Unit propagation cascades: setting one variable may create new unit clauses, which set more variables. This is the single most powerful heuristic in DPLL.

3. Pure Symbol Heuristic

A symbol P is pure if it appears with only one polarity in all unresolved clauses. - Pure positive (only P, never ¬P): set P=true - Pure negative (only ¬P, never P): set P=false

Setting a pure symbol greedily satisfies all its clauses and harms none.

DPLL Properties

Property Value
Sound Yes
Complete Yes
Terminates Yes
Complexity Exponential worst case; much better in practice

Modern Extensions (CDCL)

Modern SAT solvers (MiniSAT, Glucose, zChaff) extend DPLL with: - Conflict-driven clause learning (CDCL): when a conflict occurs, analyze the cause, add a learned clause that prevents the same conflict in all future branches - Non-chronological backtracking: jump to the actual cause of conflict, not just one level up - VSIDS heuristic: prefer variables involved in recent conflicts for branching

CDCL solvers handle industrial instances with millions of variables.


WalkSAT Algorithm

WalkSAT is an incomplete, randomized local search algorithm. Fast for satisfiable instances.

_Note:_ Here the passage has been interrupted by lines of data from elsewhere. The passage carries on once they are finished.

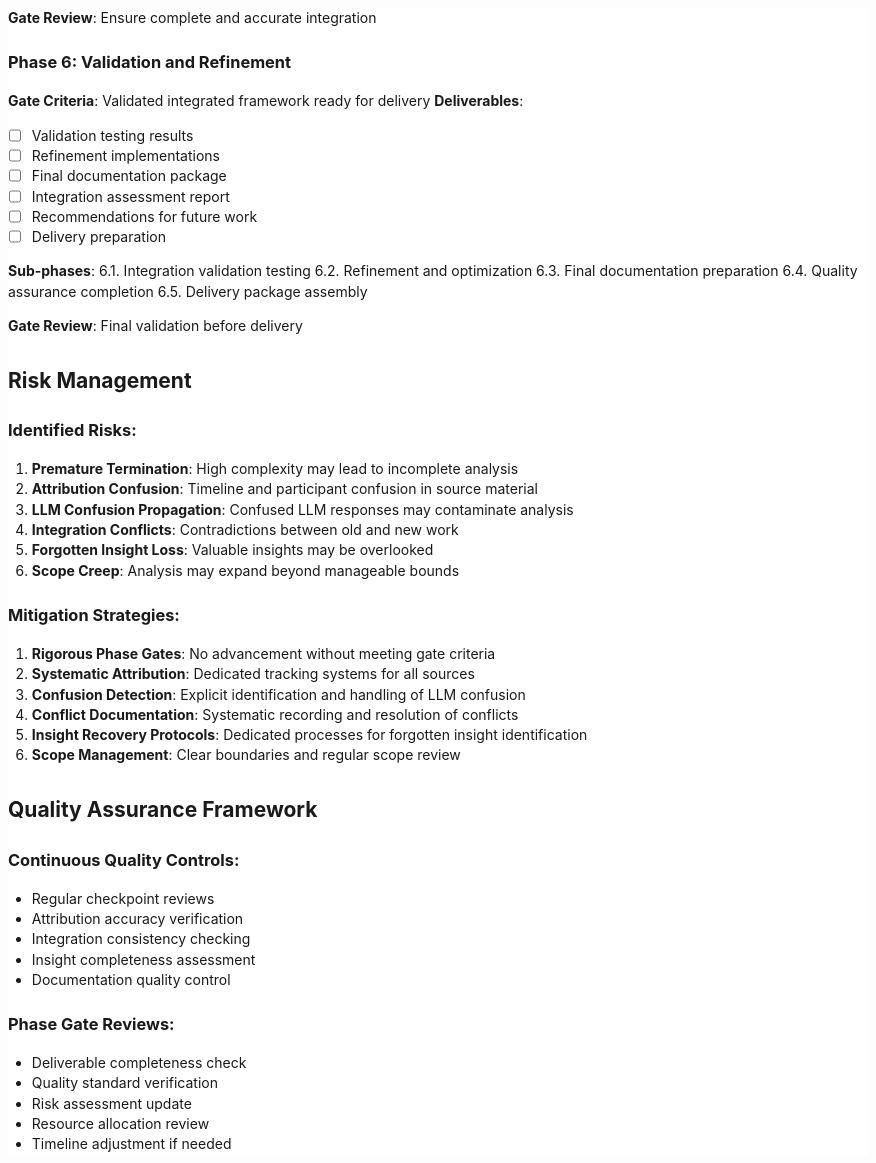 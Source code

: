 **Gate Review**: Ensure complete and accurate integration

### Phase 6: Validation and Refinement
**Gate Criteria**: Validated integrated framework ready for delivery
**Deliverables**:
- [ ] Validation testing results
- [ ] Refinement implementations
- [ ] Final documentation package
- [ ] Integration assessment report
- [ ] Recommendations for future work
- [ ] Delivery preparation

**Sub-phases**:
6.1. Integration validation testing
6.2. Refinement and optimization
6.3. Final documentation preparation
6.4. Quality assurance completion
6.5. Delivery package assembly

**Gate Review**: Final validation before delivery

## Risk Management

### Identified Risks:
1. **Premature Termination**: High complexity may lead to incomplete analysis
2. **Attribution Confusion**: Timeline and participant confusion in source material
3. **LLM Confusion Propagation**: Confused LLM responses may contaminate analysis
4. **Integration Conflicts**: Contradictions between old and new work
5. **Forgotten Insight Loss**: Valuable insights may be overlooked
6. **Scope Creep**: Analysis may expand beyond manageable bounds

### Mitigation Strategies:
1. **Rigorous Phase Gates**: No advancement without meeting gate criteria
2. **Systematic Attribution**: Dedicated tracking systems for all sources
3. **Confusion Detection**: Explicit identification and handling of LLM confusion
4. **Conflict Documentation**: Systematic recording and resolution of conflicts
5. **Insight Recovery Protocols**: Dedicated processes for forgotten insight identification
6. **Scope Management**: Clear boundaries and regular scope review

## Quality Assurance Framework

### Continuous Quality Controls:
- Regular checkpoint reviews
- Attribution accuracy verification
- Integration consistency checking
- Insight completeness assessment
- Documentation quality control

### Phase Gate Reviews:
- Deliverable completeness check
- Quality standard verification
- Risk assessment update
- Resource allocation review
- Timeline adjustment if needed
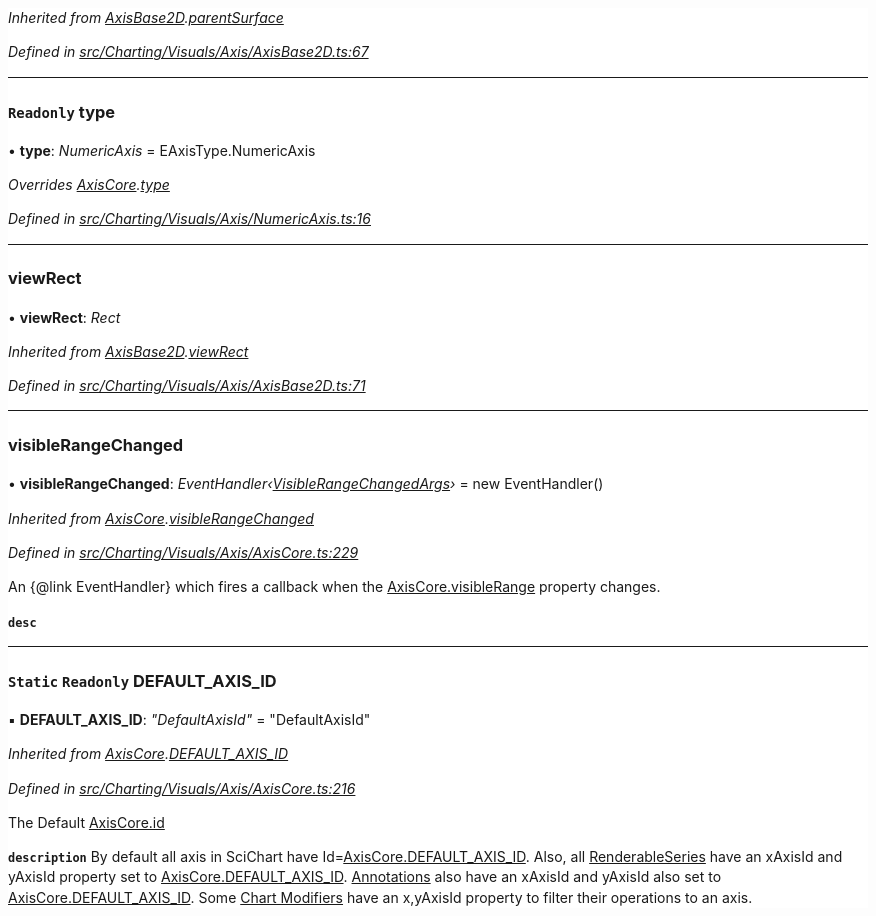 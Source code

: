 *Inherited from [AxisBase2D](axisbase2d.md).[parentSurface](axisbase2d.md#parentsurface)*

*Defined in [src/Charting/Visuals/Axis/AxisBase2D.ts:67](https://github.com/ABTSoftware/SciChart.Dev/blob/ff9f38d289/Web/src/SciChart/src/Charting/Visuals/Axis/AxisBase2D.ts#L67)*

___

### `Readonly` type

• **type**: *NumericAxis* = EAxisType.NumericAxis

*Overrides [AxisCore](axiscore.md).[type](axiscore.md#readonly-abstract-type)*

*Defined in [src/Charting/Visuals/Axis/NumericAxis.ts:16](https://github.com/ABTSoftware/SciChart.Dev/blob/ff9f38d289/Web/src/SciChart/src/Charting/Visuals/Axis/NumericAxis.ts#L16)*

___

###  viewRect

• **viewRect**: *Rect*

*Inherited from [AxisBase2D](axisbase2d.md).[viewRect](axisbase2d.md#viewrect)*

*Defined in [src/Charting/Visuals/Axis/AxisBase2D.ts:71](https://github.com/ABTSoftware/SciChart.Dev/blob/ff9f38d289/Web/src/SciChart/src/Charting/Visuals/Axis/AxisBase2D.ts#L71)*

___

###  visibleRangeChanged

• **visibleRangeChanged**: *EventHandler‹[VisibleRangeChangedArgs](visiblerangechangedargs.md)›* = new EventHandler<VisibleRangeChangedArgs>()

*Inherited from [AxisCore](axiscore.md).[visibleRangeChanged](axiscore.md#visiblerangechanged)*

*Defined in [src/Charting/Visuals/Axis/AxisCore.ts:229](https://github.com/ABTSoftware/SciChart.Dev/blob/ff9f38d289/Web/src/SciChart/src/Charting/Visuals/Axis/AxisCore.ts#L229)*

An {@link EventHandler} which fires a callback when the [AxisCore.visibleRange](axiscore.md#visiblerange) property changes.

**`desc`** 

___

### `Static` `Readonly` DEFAULT_AXIS_ID

▪ **DEFAULT_AXIS_ID**: *"DefaultAxisId"* = "DefaultAxisId"

*Inherited from [AxisCore](axiscore.md).[DEFAULT_AXIS_ID](axiscore.md#static-readonly-default_axis_id)*

*Defined in [src/Charting/Visuals/Axis/AxisCore.ts:216](https://github.com/ABTSoftware/SciChart.Dev/blob/ff9f38d289/Web/src/SciChart/src/Charting/Visuals/Axis/AxisCore.ts#L216)*

The Default [AxisCore.id](axiscore.md#id)

**`description`** 
By default all axis in SciChart have Id=[AxisCore.DEFAULT_AXIS_ID](axiscore.md#static-readonly-default_axis_id). Also, all [RenderableSeries](baserenderableseries.md)
have an xAxisId and yAxisId property set to [AxisCore.DEFAULT_AXIS_ID](axiscore.md#static-readonly-default_axis_id). [Annotations](annotationbase.md) also have an xAxisId and
yAxisId also set to [AxisCore.DEFAULT_AXIS_ID](axiscore.md#static-readonly-default_axis_id). Some [Chart Modifiers](chartmodifierbase.md) have an x,yAxisId property to filter
their operations to an axis.
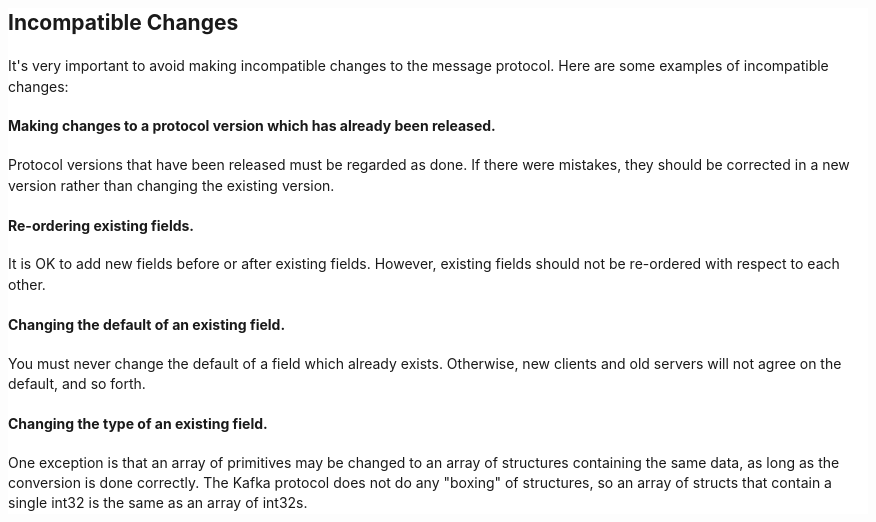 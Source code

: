 Incompatible Changes
--------------------
It's very important to avoid making incompatible changes to the message
protocol.  Here are some examples of incompatible changes:

#### Making changes to a protocol version which has already been released.
Protocol versions that have been released must be regarded as done.  If there
were mistakes, they should be corrected in a new version rather than changing
the existing version.

#### Re-ordering existing fields.
It is OK to add new fields before or after existing fields.  However, existing
fields should not be re-ordered with respect to each other.

#### Changing the default of an existing field.
You must never change the default of a field which already exists.  Otherwise,
new clients and old servers will not agree on the default, and so forth.

#### Changing the type of an existing field.
One exception is that an array of primitives may be changed to an array of
structures containing the same data, as long as the conversion is done
correctly.  The Kafka protocol does not do any "boxing" of structures, so an
array of structs that contain a single int32 is the same as an array of int32s.
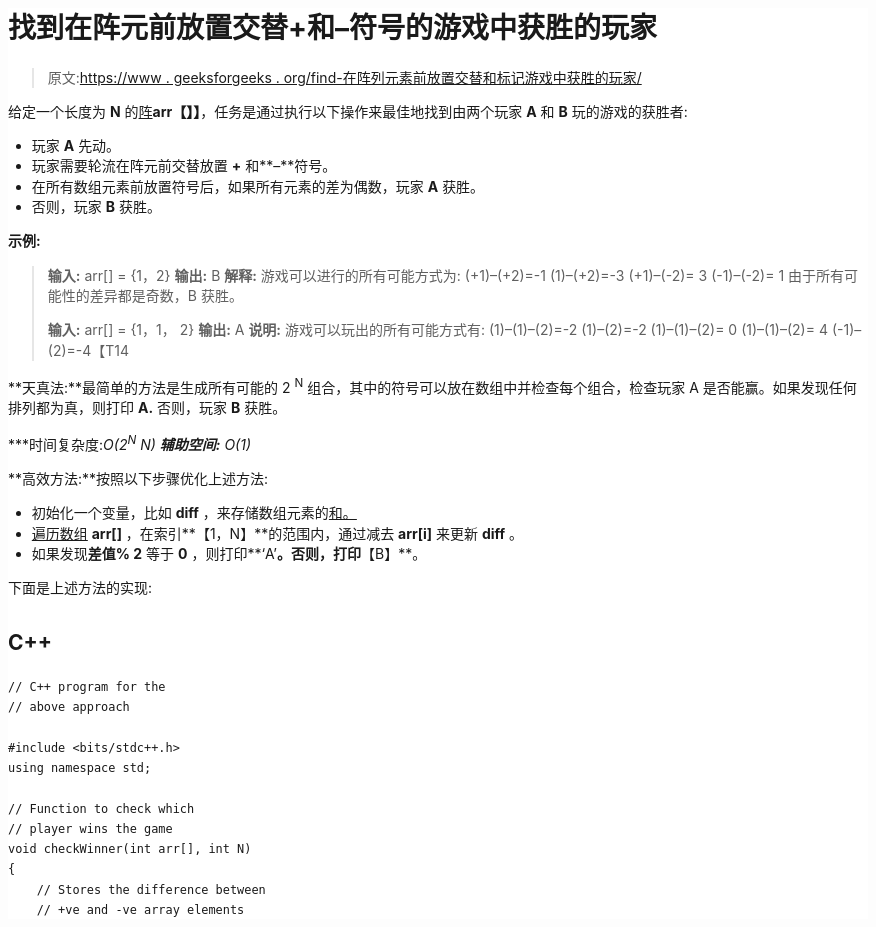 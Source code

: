 # 找到在阵元前放置交替+和–符号的游戏中获胜的玩家

> 原文:[https://www . geeksforgeeks . org/find-在阵列元素前放置交替和标记游戏中获胜的玩家/](https://www.geeksforgeeks.org/find-the-player-who-wins-the-game-of-placing-alternate-and-signs-in-front-of-array-elements/)

给定一个长度为 **N** 的[阵](https://www.geeksforgeeks.org/array-data-structure/)**arr【】】**，任务是通过执行以下操作来最佳地找到由两个玩家 **A** 和 **B** 玩的游戏的获胜者:

*   玩家 **A** 先动。
*   玩家需要轮流在阵元前交替放置 **+** 和**–**符号。
*   在所有数组元素前放置符号后，如果所有元素的差为偶数，玩家 **A** 获胜。
*   否则，玩家 **B** 获胜。

**示例:**

> **输入:** arr[] = {1，2}
> **输出:** B
> **解释:**
> 游戏可以进行的所有可能方式为:
> (+1)–(+2)=-1
> (1)–(+2)=-3
> (+1)–(-2)= 3
> (-1)–(-2)= 1
> 由于所有可能性的差异都是奇数，B 获胜。
> 
> **输入:** arr[] = {1，1， 2}
> **输出:** A
> **说明:**
> 游戏可以玩出的所有可能方式有:
> (1)–(1)–(2)=-2
> (1)–(2)=-2
> (1)–(1)–(2)= 0
> (1)–(1)–(2)= 4
> (-1)–(2)=-4【T14

**天真法:**最简单的方法是生成所有可能的 2 <sup>N</sup> 组合，其中的符号可以放在数组中并检查每个组合，检查玩家 A 是否能赢。如果发现任何排列都为真，则打印 **A.** 否则，玩家 **B** 获胜。

***时间复杂度:**O(2<sup>N</sup>* N)*
***辅助空间:** O(1)*

**高效方法:**按照以下步骤优化上述方法:

*   初始化一个变量，比如 **diff** ，来存储数组元素的[和。](https://www.geeksforgeeks.org/program-find-sum-elements-given-array/)
*   [遍历数组](https://www.geeksforgeeks.org/c-program-to-traverse-an-array/) **arr[]** ，在索引**【1，N】**的范围内，通过减去 **arr[i]** 来更新 **diff** 。
*   如果发现**差值% 2** 等于 **0** ，则打印**‘A’**。否则，打印**【B】**。

下面是上述方法的实现:

## C++

```
// C++ program for the
// above approach

#include <bits/stdc++.h>
using namespace std;

// Function to check which
// player wins the game
void checkWinner(int arr[], int N)
{
    // Stores the difference between
    // +ve and -ve array elements
```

function WALKSAT(clauses, p, max_flips) returns model or failure
    model ← random truth-value assignment to all symbols
    for i = 1 to max_flips do
        if model satisfies all clauses then return model
        clause ← a randomly chosen UNSATISFIED clause
        with probability p:
            flip a randomly chosen symbol in clause       -- random walk
        else:
            flip the symbol in clause that maximizes      -- greedy
            the number of satisfied clauses
    return failure

Why the Mixed Strategy?

WalkSAT Properties

Property Value
Sound Yes — only returns a valid model
Complete No — cannot prove UNSAT
Best for Large satisfiable instances; random 3-SAT near phase transition
Worst case Unsatisfiable instances (exhausts max_flips)

DPLL vs. WalkSAT

Property DPLL/CDCL WalkSAT
Complete? Yes No
Handles UNSAT? Yes No
Search type Systematic backtracking Random local search
Best for UNSAT proofs, structured instances Large satisfiable instances
Modern descendant MiniSAT, Glucose SATenstein, WalkSAT variants

Rule of thumb: DPLL/CDCL for UNSAT proofs and formal verification. WalkSAT for large satisfiable problems where you just need a solution quickly.


Connection to Inference

To check KB ⊨ α: 1. Convert KB ∧ ¬α to CNF. 2. Run DPLL on the clause set. - DPLL returns UNSAT → KB ⊨ α (proved by refutation) - DPLL returns a model → KB ⊭ α (the model is a counterexample)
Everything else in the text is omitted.